== Task item ==
Output the data verbatim, minus the images.

== Given records ==
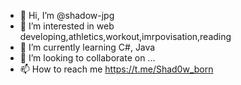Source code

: - 👋 Hi, I’m @shadow-jpg
- 👀 I’m interested in web developing,athletics,workout,imrpovisation,reading
- 🌱 I’m currently learning C#, Java 
- 💞️ I’m looking to collaborate on ...
- 📫 How to reach me https://t.me/Shad0w_born

<!---
shadow-jpg/shadow-jpg is a ✨ special ✨ repository because its `README.md` (this file) appears on your GitHub profile.
You can click the Preview link to take a look at your changes.
--->
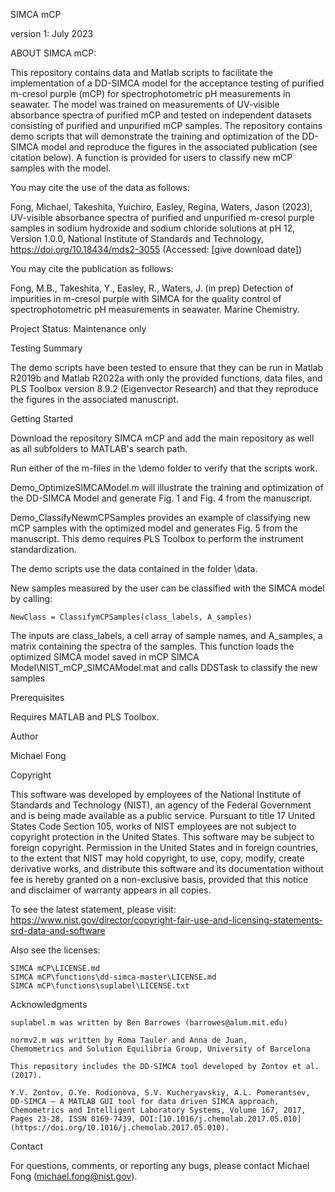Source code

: SIMCA mCP

version 1: July 2023

ABOUT SIMCA mCP:

This repository contains data and Matlab scripts to facilitate the implementation of 
a DD-SIMCA model for the acceptance testing of purified m-cresol purple (mCP) for spectrophotometric pH measurements
in seawater. The model was trained on measurements of UV-visible absorbance spectra of purified mCP and tested on
independent datasets consisting of purified and unpurified mCP samples. The repository contains demo scripts that will demonstrate
the training and optimization of the DD-SIMCA model and reproduce the figures in the associated publication (see citation below). 
A function is provided for users to classify new mCP samples with the model. 

You may cite the use of the data as follows:

Fong, Michael, Takeshita, Yuichiro, Easley, Regina, Waters, Jason  (2023), UV-visible absorbance
spectra of purified and unpurified m-cresol purple samples in sodium hydroxide
and sodium chloride solutions at pH 12, Version 1.0.0, National Institute of
Standards and Technology, https://doi.org/10.18434/mds2-3055 (Accessed: [give
download date])

You may cite the publication as follows:

Fong, M.B., Takeshita, Y., Easley, R., Waters, J. (in prep) Detection of impurities in m-cresol purple with SIMCA 
for the quality control of spectrophotometric pH measurements in seawater. Marine Chemistry.


Project Status: Maintenance only 

Testing Summary

The demo scripts have been tested to ensure that they can be run in Matlab R2019b and Matlab R2022a with only 
the provided functions, data files, and PLS Toolbox version 8.9.2 (Eigenvector Research) and that they reproduce
the figures in the associated manuscript.

Getting Started

Download the repository SIMCA mCP and add the main repository as well as all subfolders 
to MATLAB's search path. 

Run either of the m-files in the \demo folder to verify that the scripts work. 

Demo_OptimizeSIMCAModel.m will illustrate the training and optimization of the DD-SIMCA Model
and generate Fig. 1 and Fig. 4 from the manuscript.

Demo_ClassifyNewmCPSamples provides an example of classifying new mCP samples with the optimized model and generates Fig. 5
from the manuscript. This demo requires PLS Toolbox to perform the instrument standardization.

The demo scripts use the data contained in the folder \data.

New samples measured by the user can be classified with the SIMCA model by calling:

	NewClass = ClassifymCPSamples(class_labels, A_samples)		

The inputs are class_labels, a cell array of sample names, and A_samples, a matrix containing the spectra of the samples.
This function loads the optimized SIMCA model saved in mCP SIMCA Model\NIST_mCP_SIMCAModel.mat and calls DDSTask to classify the new samples

Prerequisites

Requires MATLAB and PLS Toolbox.

Author

Michael Fong

Copyright

This software was developed by employees of the National Institute of
Standards and Technology (NIST), an agency of the Federal Government and is
being made available as a public service. Pursuant to title 17 United States
Code Section 105, works of NIST employees are not subject to copyright
protection in the United States.  This software may be subject to foreign
copyright.  Permission in the United States and in foreign countries, to the
extent that NIST may hold copyright, to use, copy, modify, create derivative
works, and distribute this software and its documentation without fee is hereby
granted on a non-exclusive basis, provided that this notice and disclaimer of
warranty appears in all copies.

To see the latest statement, please visit:
https://www.nist.gov/director/copyright-fair-use-and-licensing-statements-srd-data-and-software

Also see the licenses:

	SIMCA mCP\LICENSE.md
	SIMCA mCP\functions\dd-simca-master\LICENSE.md
	SIMCA mCP\functions\suplabel\LICENSE.txt

Acknowledgments

	suplabel.m was written by Ben Barrowes (barrowes@alum.mit.edu)

	normv2.m was written by Roma Tauler and Anna de Juan,
	Chemometrics and Solution Equilibria Group, University of Barcelona
	
	This repository includes the DD-SIMCA tool developed by Zontov et al. (2017).

	Y.V. Zontov, O.Ye. Rodionova, S.V. Kucheryavskiy, A.L. Pomerantsev,
	DD-SIMCA – A MATLAB GUI tool for data driven SIMCA approach, Chemometrics and Intelligent Laboratory Systems, Volume 167, 2017,
	Pages 23-28, ISSN 0169-7439, DOI:[10.1016/j.chemolab.2017.05.010](https://doi.org/10.1016/j.chemolab.2017.05.010).

Contact

For questions, comments, or reporting any bugs, please contact Michael Fong (michael.fong@nist.gov).


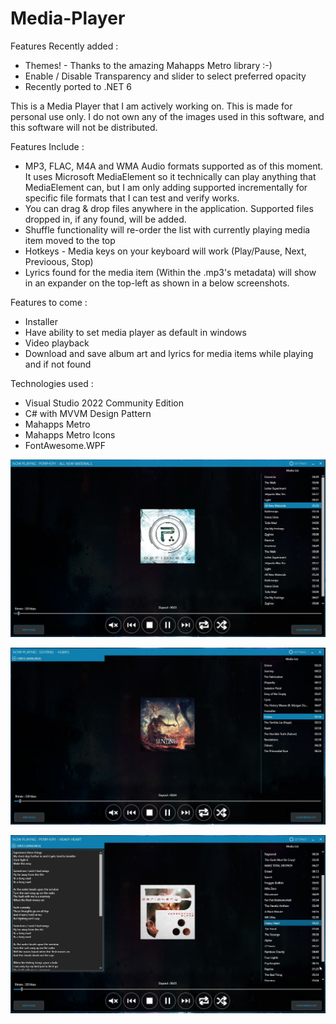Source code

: # Media-Player

Features Recently added : 
- Themes! - Thanks to the amazing Mahapps Metro library :-) 
- Enable / Disable Transparency and slider to select preferred opacity
- Recently ported to .NET 6

This is a Media Player that I am actively working on. This is made for personal use only. I do not own any of the images used in this software, and this software will not be distributed.

Features Include : 

- MP3, FLAC, M4A and WMA Audio formats supported as of this moment. It uses Microsoft MediaElement so it technically can play anything that MediaElement can, but I am only adding supported incrementally for specific file formats that I can test and verify works.
- You can drag & drop files anywhere in the application. Supported files dropped in, if any found, will be added.
- Shuffle functionality will re-order the list with currently playing media item moved to the top
- Hotkeys - Media keys on your keyboard will work (Play/Pause, Next, Previoous, Stop)
- Lyrics found for the media item (Within the .mp3's metadata) will show in an expander on the top-left as shown in a below screenshots.

Features to come :

- Installer
- Have ability to set media player as default in windows
- Video playback
- Download and save album art and lyrics for media items while playing and if not found

Technologies used :

- Visual Studio 2022 Community Edition
- C# with MVVM Design Pattern
- Mahapps Metro 
- Mahapps Metro Icons
- FontAwesome.WPF

![Screenshot](./Screenshots/Main.JPG?raw=true "Screenshot")

![Screenshot - Lyrics Collapsed](./Screenshots/LyricsCollapsed.JPG?raw=true "Screenshot - Lyrics Collapsed")

![Screenshot - Lyrics Expanded](./Screenshots/LyricsExpanded.JPG?raw=true "Screenshot - Lyrics Expanded")

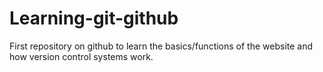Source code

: # Learning-git-github
First repository on github to learn the basics/functions of the website and how version control systems work.
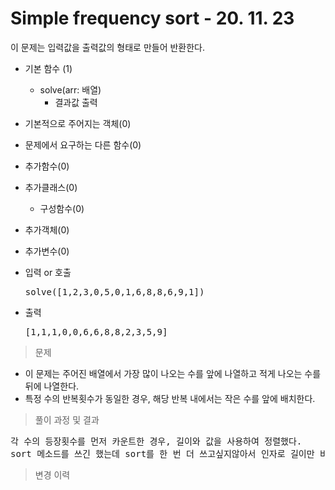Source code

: # Simple frequency sort - 20. 11. 23

이 문제는 입력값을 출력값의 형태로 만들어 반환한다.

- 기본 함수 (1)
  - solve(arr: 배열)
    - 결과값 출력
- 기본적으로 주어지는 객체(0)
- 문제에서 요구하는 다른 함수(0)
- 추가함수(0)
- 추가클래스(0)
  - 구성함수(0)
- 추가객체(0)
- 추가변수(0)

- 입력 or 호출
  <pre>solve([1,2,3,0,5,0,1,6,8,8,6,9,1])</pre>
 
- 출력
  <pre>[1,1,1,0,0,6,6,8,8,2,3,5,9]</pre>

> 문제
  - 이 문제는 주어진 배열에서 가장 많이 나오는 수를 앞에 나열하고 적게 나오는 수를 뒤에 나열한다.
  - 특정 수의 반복횟수가 동일한 경우, 해당 반복 내에서는 작은 수를 앞에 배치한다.

> 풀이 과정 및 결과
<pre>
각 수의 등장횟수를 먼저 카운트한 경우, 길이와 값을 사용하여 정렬했다.
sort 메소드를 쓰긴 했는데 sort를 한 번 더 쓰고싶지않아서 인자로 길이만 비교하는 것을 줬다가 뒤에 or 값 을 추가로 줬는데 동작하는 이유는 모르겠지만 잘 동작함.
</pre>

>변경 이력
<pre>
</pre>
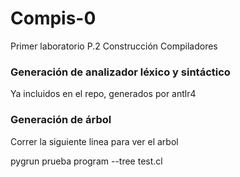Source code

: # Compis-0
Primer laboratorio P.2 Construcción Compiladores

### Generación de analizador léxico y sintáctico
Ya incluidos en el repo, generados por antlr4

### Generación de árbol
Correr la siguiente linea para ver el arbol

pygrun prueba program --tree test.cl
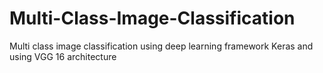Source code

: # Multi-Class-Image-Classification
Multi class image classification using deep learning framework Keras and using VGG 16 architecture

== Solution to this problem ==
Source code

: - 👋 Hi, I’m @shadow-jpg
- 👀 I’m interested in web developing,athletics,workout,imrpovisation,reading
- 🌱 I’m currently learning C#, Java 
- 💞️ I’m looking to collaborate on ...
- 📫 How to reach me https://t.me/Shad0w_born

<!---
shadow-jpg/shadow-jpg is a ✨ special ✨ repository because its `README.md` (this file) appears on your GitHub profile.
You can click the Preview link to take a look at your changes.
--->
Source code

: SIMCA mCP

version 1: July 2023

ABOUT SIMCA mCP:

This repository contains data and Matlab scripts to facilitate the implementation of 
a DD-SIMCA model for the acceptance testing of purified m-cresol purple (mCP) for spectrophotometric pH measurements
in seawater. The model was trained on measurements of UV-visible absorbance spectra of purified mCP and tested on
independent datasets consisting of purified and unpurified mCP samples. The repository contains demo scripts that will demonstrate
the training and optimization of the DD-SIMCA model and reproduce the figures in the associated publication (see citation below). 
A function is provided for users to classify new mCP samples with the model. 

You may cite the use of the data as follows:

Fong, Michael, Takeshita, Yuichiro, Easley, Regina, Waters, Jason  (2023), UV-visible absorbance
spectra of purified and unpurified m-cresol purple samples in sodium hydroxide
and sodium chloride solutions at pH 12, Version 1.0.0, National Institute of
Standards and Technology, https://doi.org/10.18434/mds2-3055 (Accessed: [give
download date])

You may cite the publication as follows:

Fong, M.B., Takeshita, Y., Easley, R., Waters, J. (in prep) Detection of impurities in m-cresol purple with SIMCA 
for the quality control of spectrophotometric pH measurements in seawater. Marine Chemistry.


Project Status: Maintenance only 

Testing Summary

The demo scripts have been tested to ensure that they can be run in Matlab R2019b and Matlab R2022a with only 
the provided functions, data files, and PLS Toolbox version 8.9.2 (Eigenvector Research) and that they reproduce
the figures in the associated manuscript.

Getting Started

Download the repository SIMCA mCP and add the main repository as well as all subfolders 
to MATLAB's search path. 

Run either of the m-files in the \demo folder to verify that the scripts work. 

Demo_OptimizeSIMCAModel.m will illustrate the training and optimization of the DD-SIMCA Model
and generate Fig. 1 and Fig. 4 from the manuscript.

Demo_ClassifyNewmCPSamples provides an example of classifying new mCP samples with the optimized model and generates Fig. 5
from the manuscript. This demo requires PLS Toolbox to perform the instrument standardization.

The demo scripts use the data contained in the folder \data.

New samples measured by the user can be classified with the SIMCA model by calling:

	NewClass = ClassifymCPSamples(class_labels, A_samples)		

The inputs are class_labels, a cell array of sample names, and A_samples, a matrix containing the spectra of the samples.
This function loads the optimized SIMCA model saved in mCP SIMCA Model\NIST_mCP_SIMCAModel.mat and calls DDSTask to classify the new samples

Prerequisites

Requires MATLAB and PLS Toolbox.

Author

Michael Fong

Copyright

This software was developed by employees of the National Institute of
Standards and Technology (NIST), an agency of the Federal Government and is
being made available as a public service. Pursuant to title 17 United States
Code Section 105, works of NIST employees are not subject to copyright
protection in the United States.  This software may be subject to foreign
copyright.  Permission in the United States and in foreign countries, to the
extent that NIST may hold copyright, to use, copy, modify, create derivative
works, and distribute this software and its documentation without fee is hereby
granted on a non-exclusive basis, provided that this notice and disclaimer of
warranty appears in all copies.

To see the latest statement, please visit:
https://www.nist.gov/director/copyright-fair-use-and-licensing-statements-srd-data-and-software

Also see the licenses:

	SIMCA mCP\LICENSE.md
	SIMCA mCP\functions\dd-simca-master\LICENSE.md
	SIMCA mCP\functions\suplabel\LICENSE.txt

Acknowledgments

	suplabel.m was written by Ben Barrowes (barrowes@alum.mit.edu)

	normv2.m was written by Roma Tauler and Anna de Juan,
	Chemometrics and Solution Equilibria Group, University of Barcelona
	
	This repository includes the DD-SIMCA tool developed by Zontov et al. (2017).

	Y.V. Zontov, O.Ye. Rodionova, S.V. Kucheryavskiy, A.L. Pomerantsev,
	DD-SIMCA – A MATLAB GUI tool for data driven SIMCA approach, Chemometrics and Intelligent Laboratory Systems, Volume 167, 2017,
	Pages 23-28, ISSN 0169-7439, DOI:[10.1016/j.chemolab.2017.05.010](https://doi.org/10.1016/j.chemolab.2017.05.010).

Contact

For questions, comments, or reporting any bugs, please contact Michael Fong (michael.fong@nist.gov).


Source code

: # Media-Player

Features Recently added : 
- Themes! - Thanks to the amazing Mahapps Metro library :-) 
- Enable / Disable Transparency and slider to select preferred opacity
- Recently ported to .NET 6

This is a Media Player that I am actively working on. This is made for personal use only. I do not own any of the images used in this software, and this software will not be distributed.

Features Include : 

- MP3, FLAC, M4A and WMA Audio formats supported as of this moment. It uses Microsoft MediaElement so it technically can play anything that MediaElement can, but I am only adding supported incrementally for specific file formats that I can test and verify works.
- You can drag & drop files anywhere in the application. Supported files dropped in, if any found, will be added.
- Shuffle functionality will re-order the list with currently playing media item moved to the top
- Hotkeys - Media keys on your keyboard will work (Play/Pause, Next, Previoous, Stop)
- Lyrics found for the media item (Within the .mp3's metadata) will show in an expander on the top-left as shown in a below screenshots.

Features to come :

- Installer
- Have ability to set media player as default in windows
- Video playback
- Download and save album art and lyrics for media items while playing and if not found

Technologies used :

- Visual Studio 2022 Community Edition
- C# with MVVM Design Pattern
- Mahapps Metro 
- Mahapps Metro Icons
- FontAwesome.WPF

![Screenshot](./Screenshots/Main.JPG?raw=true "Screenshot")

![Screenshot - Lyrics Collapsed](./Screenshots/LyricsCollapsed.JPG?raw=true "Screenshot - Lyrics Collapsed")

![Screenshot - Lyrics Expanded](./Screenshots/LyricsExpanded.JPG?raw=true "Screenshot - Lyrics Expanded")

Source code

: # Learning-git-github
First repository on github to learn the basics/functions of the website and how version control systems work.
Source code

: # Simple frequency sort - 20. 11. 23

이 문제는 입력값을 출력값의 형태로 만들어 반환한다.

- 기본 함수 (1)
  - solve(arr: 배열)
    - 결과값 출력
- 기본적으로 주어지는 객체(0)
- 문제에서 요구하는 다른 함수(0)
- 추가함수(0)
- 추가클래스(0)
  - 구성함수(0)
- 추가객체(0)
- 추가변수(0)

- 입력 or 호출
  <pre>solve([1,2,3,0,5,0,1,6,8,8,6,9,1])</pre>
 
- 출력
  <pre>[1,1,1,0,0,6,6,8,8,2,3,5,9]</pre>

> 문제
  - 이 문제는 주어진 배열에서 가장 많이 나오는 수를 앞에 나열하고 적게 나오는 수를 뒤에 나열한다.
  - 특정 수의 반복횟수가 동일한 경우, 해당 반복 내에서는 작은 수를 앞에 배치한다.

> 풀이 과정 및 결과
<pre>
각 수의 등장횟수를 먼저 카운트한 경우, 길이와 값을 사용하여 정렬했다.
sort 메소드를 쓰긴 했는데 sort를 한 번 더 쓰고싶지않아서 인자로 길이만 비교하는 것을 줬다가 뒤에 or 값 을 추가로 줬는데 동작하는 이유는 모르겠지만 잘 동작함.
</pre>

>변경 이력
<pre>
</pre>
Source code

: # Compis-0
Primer laboratorio P.2 Construcción Compiladores

### Generación de analizador léxico y sintáctico
Ya incluidos en el repo, generados por antlr4

### Generación de árbol
Correr la siguiente linea para ver el arbol

pygrun prueba program --tree test.cl
Source code

: # Multi-Class-Image-Classification
Multi class image classification using deep learning framework Keras and using VGG 16 architecture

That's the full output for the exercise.